### [PROBLEM]
Only one stretch of the data is wanted: the line containing "## Migration vs cross-building", the line containing "## Enabled Scala 3 syntax", and every line between them, copied exactly.

### [RECORDS]
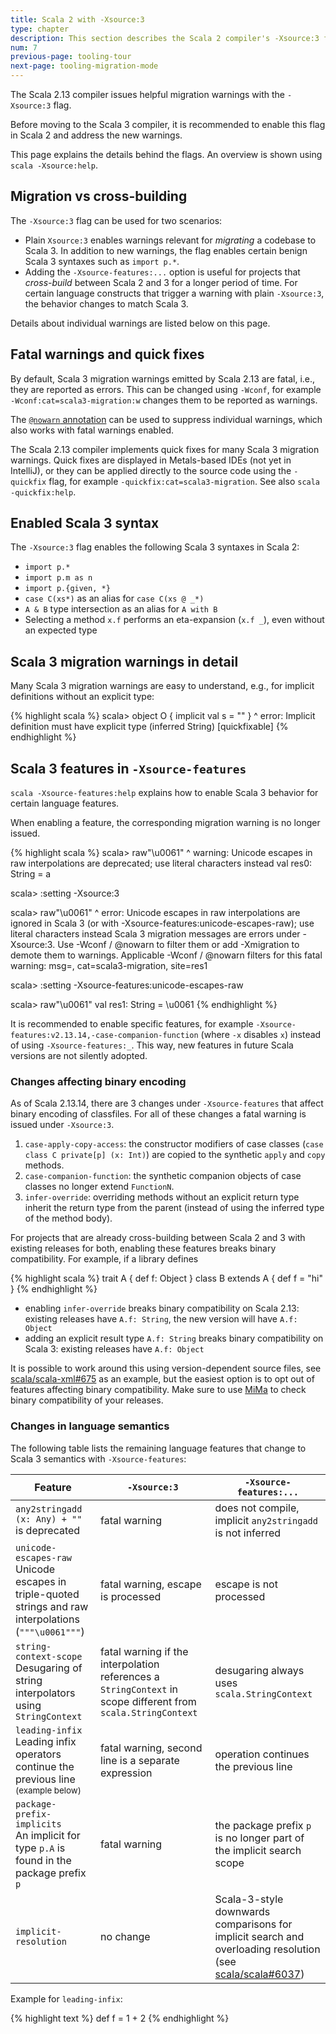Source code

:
 ```yaml
---
title: Scala 2 with -Xsource:3
type: chapter
description: This section describes the Scala 2 compiler's -Xsource:3 flag
num: 7
previous-page: tooling-tour
next-page: tooling-migration-mode
---
```


The Scala 2.13 compiler issues helpful migration warnings with the `-Xsource:3` flag.

Before moving to the Scala 3 compiler, it is recommended to enable this flag in Scala 2 and address the new warnings.

This page explains the details behind the flags. An overview is shown using `scala -Xsource:help`.

## Migration vs cross-building

The `-Xsource:3` flag can be used for two scenarios:

  - Plain `Xsource:3` enables warnings relevant for *migrating* a codebase to Scala 3.
    In addition to new warnings, the flag enables certain benign Scala 3 syntaxes such as `import p.*`.
  - Adding the `-Xsource-features:...` option is useful for projects that *cross-build* between Scala 2 and 3 for a longer period of time.
    For certain language constructs that trigger a warning with plain `-Xsource:3`, the behavior changes to match Scala 3.

Details about individual warnings are listed below on this page.

## Fatal warnings and quick fixes

By default, Scala 3 migration warnings emitted by Scala 2.13 are fatal, i.e., they are reported as errors.
This can be changed using `-Wconf`, for example `-Wconf:cat=scala3-migration:w` changes them to be reported as warnings.

The [`@nowarn` annotation](https://www.scala-lang.org/api/current/scala/annotation/nowarn.html) can be used to suppress individual warnings, which also works with fatal warnings enabled.

The Scala 2.13 compiler implements quick fixes for many Scala 3 migration warnings.
Quick fixes are displayed in Metals-based IDEs (not yet in IntelliJ), or they can be applied directly to the source code using the `-quickfix` flag, for example `-quickfix:cat=scala3-migration`.
See also `scala -quickfix:help`.

## Enabled Scala 3 syntax

The `-Xsource:3` flag enables the following Scala 3 syntaxes in Scala 2:

  - `import p.*`
  - `import p.m as n`
  - `import p.{given, *}`
  - `case C(xs*)` as an alias for `case C(xs @ _*)`
  - `A & B` type intersection as an alias for `A with B`
  - Selecting a method `x.f` performs an eta-expansion (`x.f _`), even without an expected type

## Scala 3 migration warnings in detail

Many Scala 3 migration warnings are easy to understand, e.g., for implicit definitions without an explicit type:

{% highlight scala %}
scala> object O { implicit val s = "" }
                               ^
       error: Implicit definition must have explicit type (inferred String) [quickfixable]
{% endhighlight %}

## Scala 3 features in `-Xsource-features`

`scala -Xsource-features:help` explains how to enable Scala 3 behavior for certain language features.

When enabling a feature, the corresponding migration warning is no longer issued.

{% highlight scala %}
scala> raw"\u0061"
           ^
       warning: Unicode escapes in raw interpolations are deprecated; use literal characters instead
val res0: String = a

scala> :setting -Xsource:3

scala> raw"\u0061"
           ^
       error: Unicode escapes in raw interpolations are ignored in Scala 3 (or with -Xsource-features:unicode-escapes-raw); use literal characters instead
       Scala 3 migration messages are errors under -Xsource:3. Use -Wconf / @nowarn to filter them or add -Xmigration to demote them to warnings.
       Applicable -Wconf / @nowarn filters for this fatal warning: msg=<part of the message>, cat=scala3-migration, site=res1

scala> :setting -Xsource-features:unicode-escapes-raw

scala> raw"\u0061"
val res1: String = \u0061
{% endhighlight %}

It is recommended to enable specific features, for example `-Xsource-features:v2.13.14,-case-companion-function` (where `-x` disables `x`) instead of using `-Xsource-features:_`. This way, new features in future Scala versions are not silently adopted.

### Changes affecting binary encoding

As of Scala 2.13.14, there are 3 changes under `-Xsource-features` that affect binary encoding of classfiles. For all of these changes a fatal warning is issued under `-Xsource:3`.

  1. `case-apply-copy-access`: the constructor modifiers of case classes (`case class C private[p] (x: Int)`) are copied to the synthetic `apply` and `copy` methods.
  1. `case-companion-function`: the synthetic companion objects of case classes no longer extend `FunctionN`.
  1. `infer-override`: overriding methods without an explicit return type inherit the return type from the parent (instead of using the inferred type of the method body).

For projects that are already cross-building between Scala 2 and 3 with existing releases for both, enabling these features breaks binary compatibility. For example, if a library defines

{% highlight scala %}
trait A { def f: Object }
class B extends A { def f = "hi" }
{% endhighlight %}

  - enabling `infer-override` breaks binary compatibility on Scala 2.13: existing releases have `A.f: String`, the new version will have `A.f: Object`
  - adding an explicit result type `A.f: String` breaks binary compatibility on Scala 3: existing releases have `A.f: Object`

It is possible to work around this using version-dependent source files, see [scala/scala-xml#675](https://github.com/scala/scala-xml/pull/675) as an example, but the easiest option is to opt out of features affecting binary compatibility. Make sure to use [MiMa](https://github.com/lightbend/mima) to check binary compatibility of your releases.

### Changes in language semantics

The following table lists the remaining language features that change to Scala 3 semantics with `-Xsource-features`:

| Feature | `-Xsource:3` | `-Xsource-features:...` |
|--- |--- |--- |
| `any2stringadd`<br/>`(x: Any) + ""` is deprecated | fatal warning | does not compile, implicit `any2stringadd` is not inferred |
| `unicode-escapes-raw`<br/>Unicode escapes in triple-quoted strings and raw interpolations (`"""\u0061"""`) | fatal warning, escape is processed | escape is not processed |
| `string-context-scope`<br/>Desugaring of string interpolators using `StringContext` | fatal warning if the interpolation references a `StringContext` in scope different from `scala.StringContext` | desugaring always uses `scala.StringContext` |
| `leading-infix`<br/>Leading infix operators continue the previous line <sup>(example below)</sup> | fatal warning, second line is a separate expression | operation continues the previous line |
| `package-prefix-implicits`<br/>An implicit for type `p.A` is found in the package prefix `p` | fatal warning | the package prefix `p` is no longer part of the implicit search scope |
| `implicit-resolution` | no change | Scala-3-style downwards comparisons for implicit search and overloading resolution (see [scala/scala#6037](https://github.com/scala/scala/pull/6037)) |

Example for `leading-infix`:

{% highlight text %}
  def f =
    1
    + 2
{% endhighlight %}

### [SOLVED EXERCISE]
## Migration vs cross-building

The `-Xsource:3` flag can be used for two scenarios:

  - Plain `Xsource:3` enables warnings relevant for *migrating* a codebase to Scala 3.
    In addition to new warnings, the flag enables certain benign Scala 3 syntaxes such as `import p.*`.
  - Adding the `-Xsource-features:...` option is useful for projects that *cross-build* between Scala 2 and 3 for a longer period of time.
    For certain language constructs that trigger a warning with plain `-Xsource:3`, the behavior changes to match Scala 3.

Details about individual warnings are listed below on this page.

## Fatal warnings and quick fixes

By default, Scala 3 migration warnings emitted by Scala 2.13 are fatal, i.e., they are reported as errors.
This can be changed using `-Wconf`, for example `-Wconf:cat=scala3-migration:w` changes them to be reported as warnings.

The [`@nowarn` annotation](https://www.scala-lang.org/api/current/scala/annotation/nowarn.html) can be used to suppress individual warnings, which also works with fatal warnings enabled.

The Scala 2.13 compiler implements quick fixes for many Scala 3 migration warnings.
Quick fixes are displayed in Metals-based IDEs (not yet in IntelliJ), or they can be applied directly to the source code using the `-quickfix` flag, for example `-quickfix:cat=scala3-migration`.
See also `scala -quickfix:help`.

## Enabled Scala 3 syntax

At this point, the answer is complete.